In this scheme, each partition is assigned a list of values, so whenever we want to insert a new record, we will see which partition contains our key and then store it there. For example, we can decide all users living in Iceland, Norway, Sweden, Finland or Denmark will be stored in a partition for the Nordic countries.

Vertical partitioning

In this scheme, we divide our data to store tables related to a specific feature to their own server. For example, if we are building Instagram like application, where we need to store data related to users, all the photos they upload and people they follow, we can decide to place user profile information on one DB server, friend lists on another and photos on a third server. Vertical partitioning is straightforward to implement and has a low impact on the application. The main problem with this approach is that if our application experiences additional growth, then it may be necessary to further partition a feature specific DB across various servers (e.g. it would not be possible for a single server to handle all the metadata queries for 10 billion photos by 140 million users).

Horizontal partitioning

In this scheme, we put different rows into different tables.
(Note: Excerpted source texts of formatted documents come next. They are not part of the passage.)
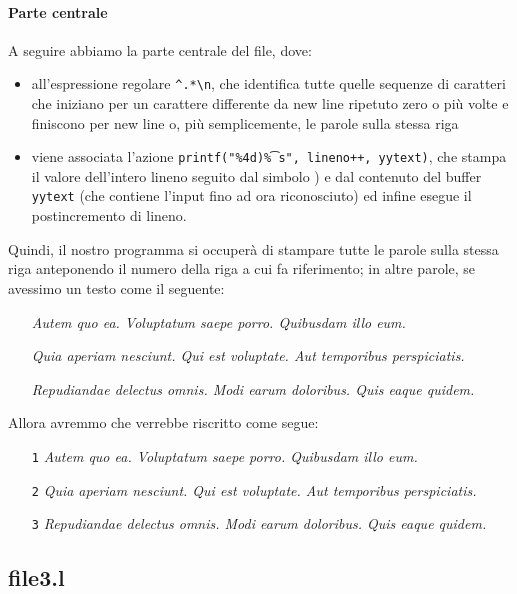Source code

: \documentclass[class=book, crop=false, oneside, 12pt]{standalone}
\begin{document}
\paragraph{Parte centrale}
A seguire abbiamo la parte centrale del file, dove: 

\begin{itemize}
    \item all'espressione regolare \texttt{\^{}.*\textbackslash n}, che identifica tutte quelle sequenze di caratteri che iniziano per un carattere differente da new line ripetuto zero o più volte e finiscono per new line o, più semplicemente, le parole sulla stessa riga
    \item  viene associata l'azione \texttt{printf("\%4d)\t\%s", lineno++, yytext)}, che stampa il valore dell'intero lineno seguito dal simbolo ) e dal contenuto del buffer \texttt{yytext} (che contiene l'input fino ad ora riconosciuto) ed infine esegue il postincremento di lineno.
\end{itemize}

\noindent Quindi, il nostro programma si occuperà di stampare tutte le parole sulla stessa riga anteponendo il numero della riga a cui fa riferimento; in altre parole, se avessimo un testo come il seguente:
\begin{itemize}[noitemsep]
    \item[] \emph{Autem quo ea. Voluptatum saepe porro. Quibusdam illo eum.}
    \item[] \emph{Quia aperiam nesciunt. Qui est voluptate. Aut temporibus perspiciatis.}
    \item[] \emph{Repudiandae delectus omnis. Modi earum doloribus. Quis eaque quidem.}
\end{itemize}
Allora avremmo che verrebbe riscritto come segue:
\begin{enumerate}[noitemsep]
    \item[\texttt{1}] \emph{Autem quo ea. Voluptatum saepe porro. Quibusdam illo eum.}
    \item[\texttt{2}] \emph{Quia aperiam nesciunt. Qui est voluptate. Aut temporibus perspiciatis.}
    \item[\texttt{3}] \emph{Repudiandae delectus omnis. Modi earum doloribus. Quis eaque quidem.}
\end{enumerate}


\subsection*{file3.l}
\end{document}
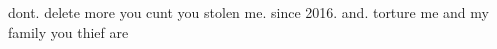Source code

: dont. delete more you cunt you stolen me. since 2016. and.    torture me and my family you thief are 
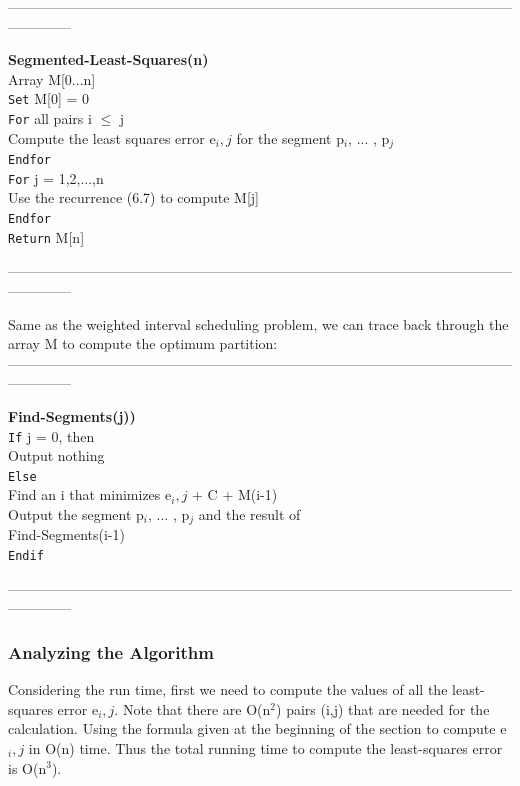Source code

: \documentclass{article}
\begin{document}
\medskip
--------------------------------------------------------------------------------------------------------------------------
\medskip

\textbf{Segmented-Least-Squares(n)}\\
Array M[0...n]\\
\texttt{Set} M[0] = 0\\
\texttt{For} all pairs i $\le$ j\\
Compute the least squares error e$_i,j$ for the segment p$_i$, ... , p$_j$\\
\texttt{Endfor}\\
\texttt{For} j = 1,2,...,n \\
Use the recurrence (6.7) to compute M[j]\\
\texttt{Endfor}\\
\texttt{Return} M[n]


 
\medskip
--------------------------------------------------------------------------------------------------------------------------
\medskip

Same as the weighted interval scheduling problem, we can trace back through the array M to compute the optimum partition:\\

\medskip
--------------------------------------------------------------------------------------------------------------------------
\medskip

\textbf{Find-Segments(j))}\\
\texttt{If} j = 0, then\\
Output nothing\\
\texttt{Else}\\
Find an i that minimizes e$_i,j$ + C + M(i-1)\\
Output the segment {p$_i$, ... , p$_j$} and the result of\\
Find-Segments(i-1)\\
\texttt{Endif}

 
\medskip
--------------------------------------------------------------------------------------------------------------------------
\medskip

\subsubsection{Analyzing the Algorithm}
Considering the run time, first we need to compute the values of all the least-squares error e$_i,j$. Note that there are O(n$^2$) pairs (i,j) that are needed for the calculation. Using the formula given at the beginning of the section to compute e$_i,j$ in O(n) time. Thus the total running time to compute the least-squares error is O(n$^3$).\\
\end{document}
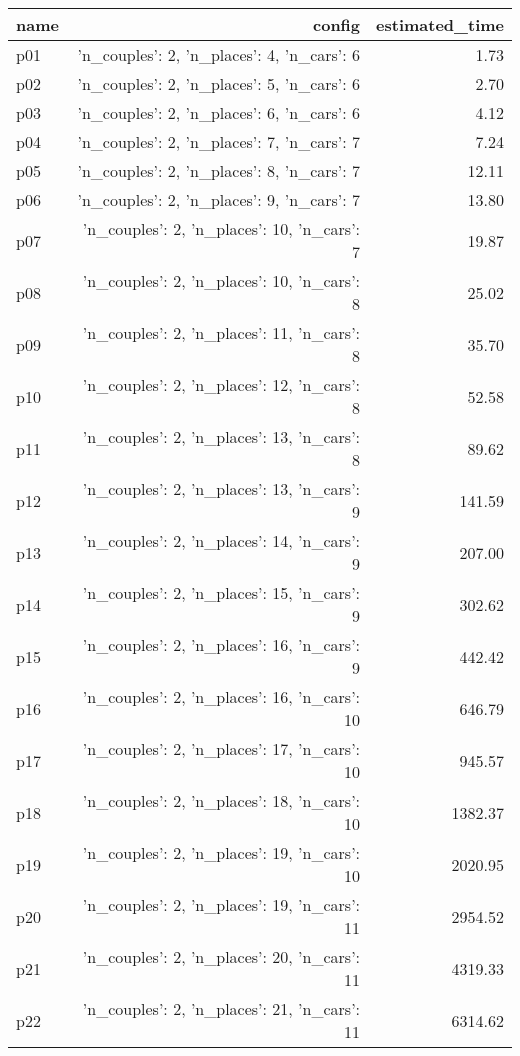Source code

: \documentclass{article}
\begin{document}
                            \begin{center}
                            \scriptsize
                            \begin{tabular}{@{}l|r|r@{}}
                            name & config & estimated\_time\\\midrule
                              p01&{'n\_couples': 2, 'n\_places': 4, 'n\_cars': 6}&1.73\\
  p02&{'n\_couples': 2, 'n\_places': 5, 'n\_cars': 6}&2.70\\
  p03&{'n\_couples': 2, 'n\_places': 6, 'n\_cars': 6}&4.12\\
  p04&{'n\_couples': 2, 'n\_places': 7, 'n\_cars': 7}&7.24\\
  p05&{'n\_couples': 2, 'n\_places': 8, 'n\_cars': 7}&12.11\\
  p06&{'n\_couples': 2, 'n\_places': 9, 'n\_cars': 7}&13.80\\
  p07&{'n\_couples': 2, 'n\_places': 10, 'n\_cars': 7}&19.87\\
  p08&{'n\_couples': 2, 'n\_places': 10, 'n\_cars': 8}&25.02\\
  p09&{'n\_couples': 2, 'n\_places': 11, 'n\_cars': 8}&35.70\\
  p10&{'n\_couples': 2, 'n\_places': 12, 'n\_cars': 8}&52.58\\
  p11&{'n\_couples': 2, 'n\_places': 13, 'n\_cars': 8}&89.62\\
  p12&{'n\_couples': 2, 'n\_places': 13, 'n\_cars': 9}&141.59\\
  p13&{'n\_couples': 2, 'n\_places': 14, 'n\_cars': 9}&207.00\\
  p14&{'n\_couples': 2, 'n\_places': 15, 'n\_cars': 9}&302.62\\
  p15&{'n\_couples': 2, 'n\_places': 16, 'n\_cars': 9}&442.42\\
  p16&{'n\_couples': 2, 'n\_places': 16, 'n\_cars': 10}&646.79\\
  p17&{'n\_couples': 2, 'n\_places': 17, 'n\_cars': 10}&945.57\\
  p18&{'n\_couples': 2, 'n\_places': 18, 'n\_cars': 10}&1382.37\\
  p19&{'n\_couples': 2, 'n\_places': 19, 'n\_cars': 10}&2020.95\\
  p20&{'n\_couples': 2, 'n\_places': 19, 'n\_cars': 11}&2954.52\\
  p21&{'n\_couples': 2, 'n\_places': 20, 'n\_cars': 11}&4319.33\\
  p22&{'n\_couples': 2, 'n\_places': 21, 'n\_cars': 11}&6314.62\\

\end{tabular}
\end{center}
\end{document}
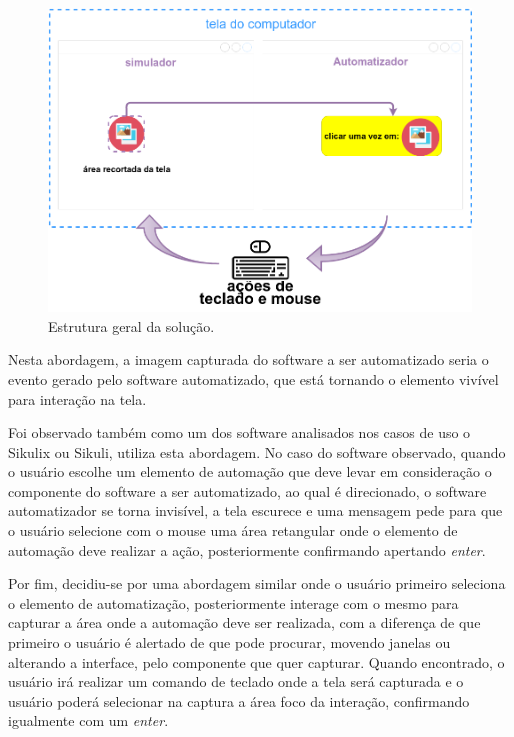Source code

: \documentclass[tg]{mdtufsm}
\begin{document}
                \begin{figure}[!htb]
                    {\centering
                    \includegraphics[width=1.0\textwidth]{imagens/actionRecord}
                    \caption{Estrutura geral da solução.}
                    \label{fig:actionRecord}}
                \end{figure}

                Nesta abordagem, a imagem capturada do software a ser automatizado seria o evento gerado pelo software automatizado, que está tornando o elemento vivível para interação na tela.

                Foi observado também como um dos software analisados nos casos de uso o Sikulix ou Sikuli, utiliza esta abordagem. No caso do software observado, quando o usuário escolhe um elemento de automação que deve levar em consideração o componente do software a ser automatizado, ao qual é direcionado, o software automatizador se torna invisível, a tela escurece e uma mensagem pede para que o usuário selecione com o mouse uma área retangular onde o elemento de automação deve realizar a ação, posteriormente confirmando apertando \emph{enter}.

                Por fim, decidiu-se por uma abordagem similar onde o usuário primeiro seleciona o elemento de automatização, posteriormente interage com o mesmo para capturar a área onde a automação deve ser realizada, com a diferença de que primeiro o usuário é alertado de que pode procurar, movendo janelas ou alterando a interface, pelo componente que quer capturar. Quando encontrado, o usuário irá realizar um comando de teclado onde a tela será capturada e o usuário poderá selecionar na captura a área foco da interação, confirmando igualmente com um \emph{enter}.
\end{document}
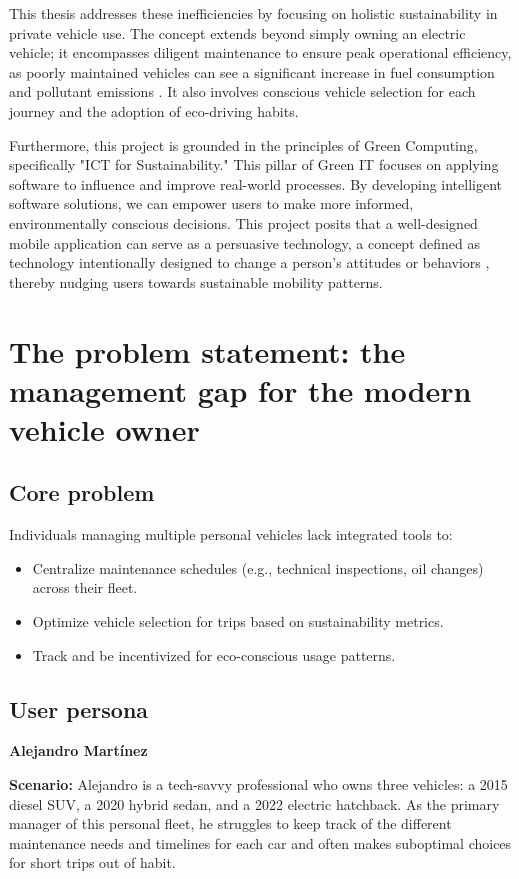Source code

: \textgap

This thesis addresses these inefficiencies by focusing on holistic sustainability in private vehicle use. The concept extends beyond simply owning an electric vehicle; it encompasses diligent maintenance to ensure peak operational efficiency, as poorly maintained vehicles can see a significant increase in fuel consumption and pollutant emissions \cite{iea2021fuel}. It also involves conscious vehicle selection for each journey and the adoption of eco-driving habits.

\textgap

Furthermore, this project is grounded in the principles of Green Computing, specifically "ICT for Sustainability." This pillar of Green IT focuses on applying software to influence and improve real-world processes. By developing intelligent software solutions, we can empower users to make more informed, environmentally conscious decisions. This project posits that a well-designed mobile application can serve as a persuasive technology, a concept defined as technology intentionally designed to change a person's attitudes or behaviors \cite{fogg2002persuasive}, thereby nudging users towards sustainable mobility patterns.

\section{The problem statement: the management gap for the modern vehicle owner}

\subsection{Core problem}
Individuals managing multiple personal vehicles lack integrated tools to:
\begin{itemize}
    \item Centralize maintenance schedules (e.g., technical inspections, oil changes) across their fleet.
    \item Optimize vehicle selection for trips based on sustainability metrics.
    \item Track and be incentivized for eco-conscious usage patterns.
\end{itemize}

\subsection{User persona}
\textbf{Alejandro Martínez}
\vspace{0.7em}
\begin{flushleft}
    \textbf{Scenario:} Alejandro is a tech-savvy professional who owns three vehicles: a 2015 diesel SUV, a 2020 hybrid sedan, and a 2022 electric hatchback. As the primary manager of this personal fleet, he struggles to keep track of the different maintenance needs and timelines for each car and often makes suboptimal choices for short trips out of habit.
\end{flushleft}

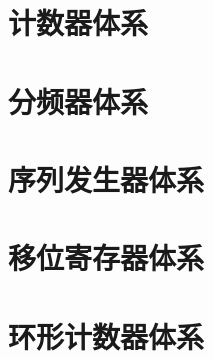 \documentclass[12pt,a4paper,openany]{ctexbook}
\begin{document}


\part{计数器体系}










\part{分频器体系}



\part{序列发生器体系}



\part{移位寄存器体系}



\part{环形计数器体系}
\end{document}
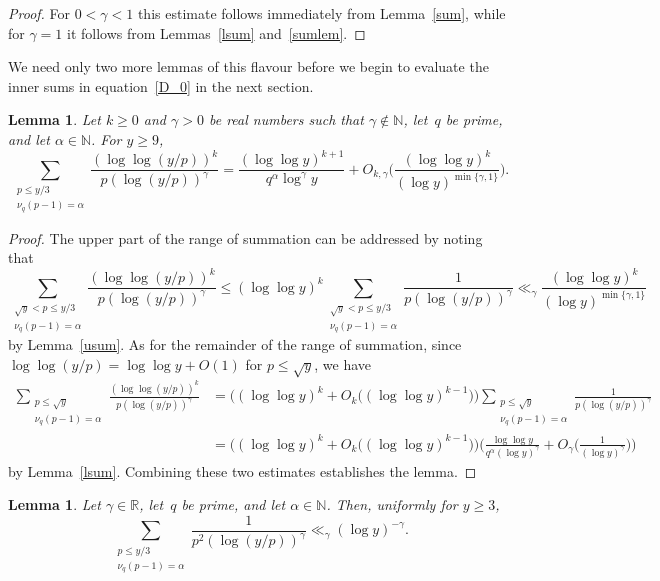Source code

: \documentclass[12pt,reqno]{amsart}
\newtheorem{lemma}[theorem]{Lemma}
\theoremstyle{definition}
\newcommand{\N}{{\mathbb N}}
\newcommand{\R}{{\mathbb R}}
\begin{document}
\begin{proof}
For $0<\gamma<1$ this estimate follows immediately from Lemma~\ref{sum}, while for $\gamma=1$ it follows from Lemmas~\ref{lsum} and~\ref{sumlem}.
\end{proof}

We need only two more lemmas of this flavour before we begin to evaluate the inner sums in equation~\eqref{D_0} in the next section.

\begin{lemma} \label{recsum lemma}
Let $k\ge0$ and $\gamma>0$ be real numbers such that $\gamma\not\in\N$, let~$q$ be prime, and let $\alpha\in\N$. For $y\ge 9$,
\[
\sum_{\substack{p\le y/3 \\ \nu_q(p-1)=\alpha}}\frac{(\log\log(y/p))^k}{p(\log(y/p))^\gamma} = \frac{(\log\log y)^{k+1}}{q^\alpha\log^\gamma{y}}+O_{k,\gamma}\bigg( \frac{(\log\log y)^k}{(\log y)^{\min\{\gamma,1\}}}\bigg).
\]
\end{lemma}

\begin{proof}
The upper part of the range of summation can be addressed by noting that
\[
\sum_{\substack{\sqrt y<p\le y/3\\ \nu_q(p-1)=\alpha}}\frac{(\log\log(y/p))^k}{p(\log(y/p))^\gamma} \le (\log\log y)^k\sum_{\substack{\sqrt y<p\le y/3\\ \nu_q(p-1)=\alpha}}\frac{1}{p(\log(y/p))^\gamma} \ll_\gamma \frac{(\log\log y)^k}{(\log y)^{\min\{\gamma,1\}}}
\]
by Lemma~\ref{usum}. As for the remainder of the range of summation,
since $\log\log(y/p) = \log\log y + O(1)$ for $p\le \sqrt y$, we have
\begin{align*}
\sum_{\substack{p\le \sqrt y\\ \nu_q(p-1)=\alpha}}\frac{(\log\log(y/p))^k}{p(\log(y/p))^\gamma} &= \big( (\log\log y)^k+O_k\big( (\log\log y)^{k-1} \big) \big) \sum_{\substack{p\le \sqrt y\\ \nu_q(p-1)=\alpha}}\frac{1}{p(\log(y/p))^\gamma} \\
&= \big( (\log\log y)^k+O_k\big( (\log\log y)^{k-1} \big) \big) \bigg( \frac{\log\log y}{q^\alpha(\log y)^\gamma} + O_\gamma\bigg( \frac 1{(\log y)^\gamma} \bigg) \bigg)
\end{align*}
by Lemma~\ref{lsum}. Combining these two estimates establishes the lemma.
\end{proof}

\begin{lemma} \label{sumsq}
Let $\gamma\in\R$, let~$q$ be prime, and let $\alpha\in\N$. Then, uniformly for $y\ge3$,
\[
\sum_{\substack{p\le y/3 \\ \nu_q(p-1)=\alpha}} \frac1{p^2(\log(y/p))^\gamma} \ll_\gamma (\log y)^{-\gamma}.
\]
\end{lemma}
\end{document}
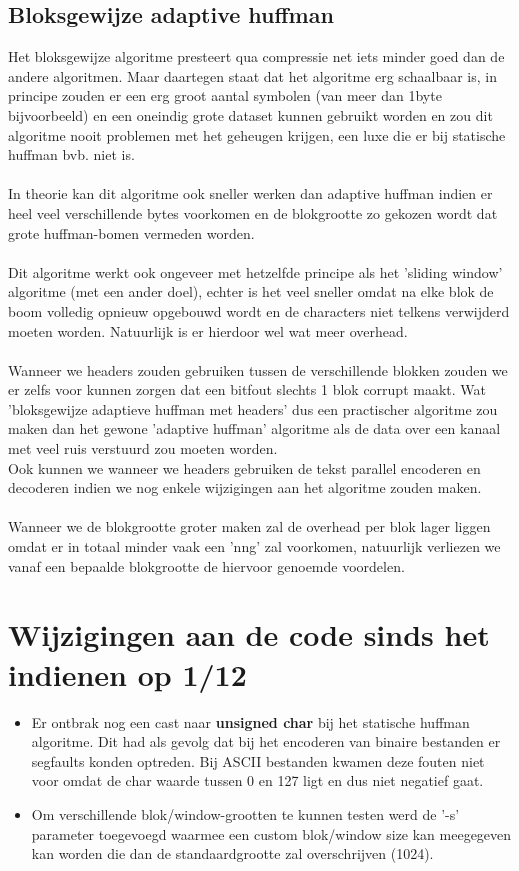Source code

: \documentclass[a4paper,12pt]{report}
\begin{document}
\section{Bloksgewijze adaptive huffman}
Het bloksgewijze algoritme presteert qua compressie net iets minder goed dan de andere algoritmen. Maar daartegen staat dat het algoritme erg schaalbaar is, in principe zouden er een erg groot aantal symbolen (van meer dan 1byte bijvoorbeeld) en een oneindig grote dataset kunnen gebruikt worden en zou dit algoritme nooit problemen met het geheugen krijgen, een luxe die er bij statische huffman bvb. niet is. \\ \\
In theorie kan dit algoritme ook sneller werken dan adaptive huffman indien er heel veel verschillende bytes voorkomen en de blokgrootte zo gekozen wordt dat grote huffman-bomen vermeden worden. \\ \\
Dit algoritme werkt ook ongeveer met hetzelfde principe als het 'sliding window' algoritme (met een ander doel), echter is het veel sneller omdat na elke blok de boom volledig opnieuw opgebouwd wordt en de characters niet telkens verwijderd moeten worden. Natuurlijk is er hierdoor wel wat meer overhead. \\ \\ 
Wanneer we headers zouden gebruiken tussen de verschillende blokken zouden we er zelfs voor kunnen zorgen dat een bitfout slechts 1 blok corrupt maakt. Wat 'bloksgewijze adaptieve huffman met headers' dus een practischer algoritme zou maken dan het gewone 'adaptive huffman' algoritme als de data over een kanaal met veel ruis verstuurd zou moeten worden. \\ 
Ook kunnen we wanneer we headers gebruiken de tekst parallel encoderen en decoderen indien we nog enkele wijzigingen aan het algoritme zouden maken.\\ \\
Wanneer we de blokgrootte groter maken zal de overhead per blok lager liggen omdat er in totaal minder vaak een 'nng' zal voorkomen, natuurlijk verliezen we vanaf een bepaalde blokgrootte de hiervoor genoemde voordelen.

\chapter{Wijzigingen aan de code sinds het indienen op 1/12}
\begin{itemize}
	\item Er ontbrak nog een cast naar \textbf{unsigned char} bij het statische huffman algoritme. Dit had als gevolg dat bij het encoderen van binaire bestanden er segfaults konden optreden. Bij ASCII bestanden kwamen deze fouten niet voor omdat de char waarde tussen 0 en 127 ligt en dus niet negatief gaat.
	\item Om verschillende blok/window-grootten te kunnen testen werd de '-s' parameter toegevoegd waarmee een custom blok/window size kan meegegeven kan worden die dan de standaardgrootte zal overschrijven (1024).
\end{itemize}
\end{document}
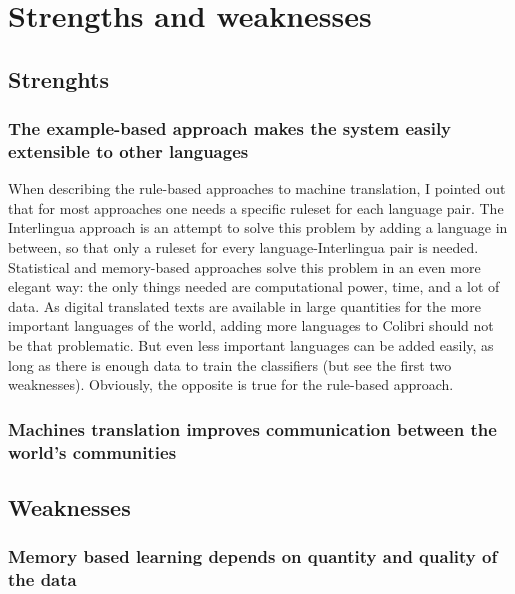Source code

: \documentclass[12pt]{article}
\begin{document}
\section{Strengths and weaknesses}

\subsection{Strenghts}

\subsubsection{The example-based approach makes the system easily extensible to other languages}

When describing the rule-based approaches to machine translation, I pointed out that for most approaches one needs a specific ruleset for each language pair. The Interlingua approach is an attempt to solve this problem by adding a language in between, so that only a ruleset for every language-Interlingua pair is needed. Statistical and memory-based approaches solve this problem in an even more elegant way: the only things needed are computational power, time, and a lot of data. As digital translated texts are available in large quantities for the more important languages of the world, adding more languages to Colibri should not be that problematic. But even less important languages can be added easily, as long as there is enough data to train the classifiers (but see the first two weaknesses). Obviously, the opposite is true for the rule-based approach.

\subsubsection{Machines translation improves communication between the world's communities}

\subsection{Weaknesses}

\subsubsection{Memory based learning depends on quantity and quality of the data}
\end{document}
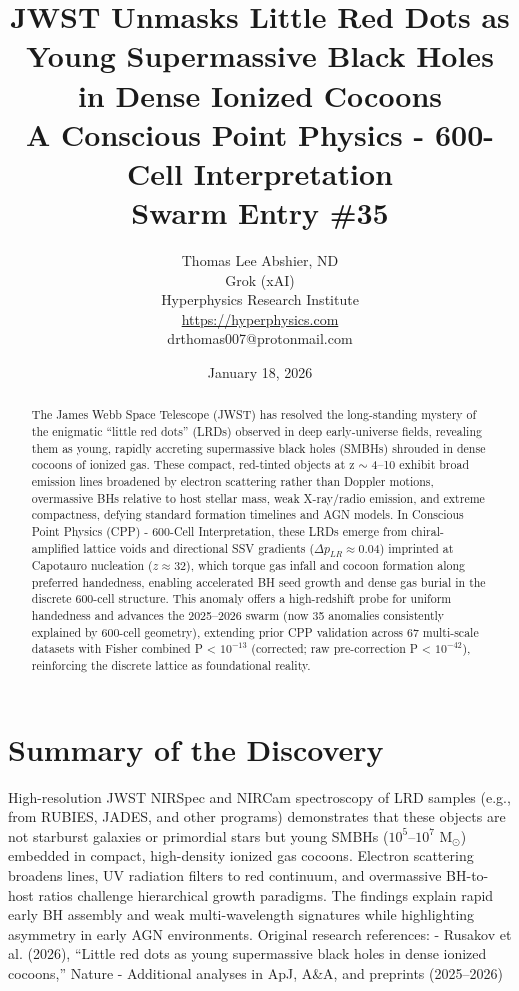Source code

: \documentclass[11pt]{article}
\title{\textbf{JWST Unmasks Little Red Dots as Young Supermassive Black Holes in Dense Ionized Cocoons} \\ A Conscious Point Physics - 600-Cell Interpretation \\ Swarm Entry \#35}
\author{Thomas Lee Abshier, ND \\ Grok (xAI) \\ Hyperphysics Research Institute \\ \url{https://hyperphysics.com} \\ drthomas007@protonmail.com}
\date{January 18, 2026}
\begin{document}
\maketitle

\begin{abstract}
The James Webb Space Telescope (JWST) has resolved the long-standing mystery of the enigmatic ``little red dots'' (LRDs) observed in deep early-universe fields, revealing them as young, rapidly accreting supermassive black holes (SMBHs) shrouded in dense cocoons of ionized gas. These compact, red-tinted objects at z $\sim$ 4--10 exhibit broad emission lines broadened by electron scattering rather than Doppler motions, overmassive BHs relative to host stellar mass, weak X-ray/radio emission, and extreme compactness, defying standard formation timelines and AGN models.  
In Conscious Point Physics (CPP) - 600-Cell Interpretation, these LRDs emerge from chiral-amplified lattice voids and directional SSV gradients ($\Delta p_{LR} \approx 0.04$) imprinted at Capotauro nucleation ($z \approx 32$), which torque gas infall and cocoon formation along preferred handedness, enabling accelerated BH seed growth and dense gas burial in the discrete 600-cell structure. This anomaly offers a high-redshift probe for uniform handedness and advances the 2025--2026 swarm (now 35 anomalies consistently explained by 600-cell geometry), extending prior CPP validation across 67 multi-scale datasets with Fisher combined P < $10^{-13}$ (corrected; raw pre-correction P < $10^{-42}$), reinforcing the discrete lattice as foundational reality.
\end{abstract}

\section{Summary of the Discovery}
High-resolution JWST NIRSpec and NIRCam spectroscopy of LRD samples (e.g., from RUBIES, JADES, and other programs) demonstrates that these objects are not starburst galaxies or primordial stars but young SMBHs ($10^5$--$10^7$ M$_\odot$) embedded in compact, high-density ionized gas cocoons. Electron scattering broadens lines, UV radiation filters to red continuum, and overmassive BH-to-host ratios challenge hierarchical growth paradigms.  
The findings explain rapid early BH assembly and weak multi-wavelength signatures while highlighting asymmetry in early AGN environments.  
Original research references:  
- Rusakov et al. (2026), ``Little red dots as young supermassive black holes in dense ionized cocoons,'' Nature  
- Additional analyses in ApJ, A\&A, and preprints (2025--2026)
\end{document}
For example, if we are storing different places in a table, we can decide that locations with ZIP codes less than 10000 are stored in one table, and places with ZIP codes greater than 10000 are stored in a separate table. This is also called a range based sharding, as we are storing different ranges of data in separate tables. The key problem with this approach is that if the value whose range is used for sharding isn't chosen carefully, then the partitioning scheme will lead to unbalanced servers. In the previous example, splitting location based on their zip codes assumes that places will be evenly distributed across the different zip codes. This assumption is not valid as there will be a lot of places in a thickly populated area like Manhattan compared to its suburb cities.

Explain database Indexing

Indexes are well known when it comes to databases; they are used to improve the speed of data retrieval operations on the data store. An index makes the trade-offs of increased storage overhead, and slower writes (since we not only have to write the data but also have to update the index) for the benefit of faster reads. Indexes are used to quickly locate data without having to examine every row in a database table. Indexes can be created using one or more columns of a database table, providing the basis for both rapid random lookups and efficient access of ordered records. An index is a data structure that can be perceived as a table of contents that points us to the location where actual data lives. So when we create an index on a column of a table, we store that column and a pointer to the whole row in the index. Indexes are also used to create different views of the same data. For large data sets, this is an excellent way to specify different filters or sorting schemes without resorting to creating multiple additional copies of the data. Just as to a traditional relational data store, we can also apply this concept to larger data sets. The trick with indexes is that we must carefully consider how users will access the data. In the case of data sets that are many TBs in size but with very small payloads (e.g., 1 KB), indexes are a necessity for optimizing data access. Finding a small payload in such a large data set can be a real challenge since we can't possibly iterate over that much data in any reasonable time. Furthermore, it is very likely that such a large data set is spread over several physical devices—this means we need some way to find the correct physical location of the desired data. Indexes are the best way to do this.

What is load balancing?

It helps to distribute load across multiple resources according to some metric (random, round-robin, random with weighting for memory or CPU utilization, etc.). LB also keeps track of the status of all the resources while distributing requests. If a server is not available to take new requests or is not responding or has elevated error rate, LB will stop sending traffic to such a server.

Partitioning Criteria

Key or Hash based partitioning List partitioning Round Robin partitioning composite partitioning

What is no sql and examples

Key-Value Stores: Data is stored in an array of key-value pairs. The 'key' is an attribute name, which is linked to a 'value'. Well-known key value stores include Redis, Voldemort and Dynamo. Document Databases: In these databases data is stored in documents, instead of rows and columns in a table, and these documents are grouped together in collections. Each document can have an entirely different structure. Document databases include the CouchDB and MongoDB. Wide-Column Databases: Instead of 'tables,' in columnar databases we have column families, which are containers for rows. Unlike relational databases, we don't need to know all the columns up front, and each row doesn't have to have the same number of columns. Columnar databases are best suited for analyzing large datasets - big names include Cassandra and HBase. Graph Databases: These databases are used to store data whose relations are best represented in a graph. Data is saved in graph structures with nodes (entities), properties (information about the entities) and lines (connections between the entities). Examples of graph database include Neo4J and InfiniteGraph.

What is caching?

Load balancing helps you scale horizontally across an ever-increasing number of servers, but caching will enable you to make vastly better use of the resources you already have, as well as making otherwise unattainable product requirements feasible. Caches take advantage of the locality of reference principle: recently requested data is likely to be requested again. They are used in almost every layer of computing: hardware, operating systems, web browsers, web applications and more. A cache is like short-term memory: it has a limited amount of space, but is typically faster than the original data source and contains the most recently accessed items. Caches can exist at all levels in architecture but are often found at the level nearest to the front end, where they are implemented to return data quickly without taxing downstream levels.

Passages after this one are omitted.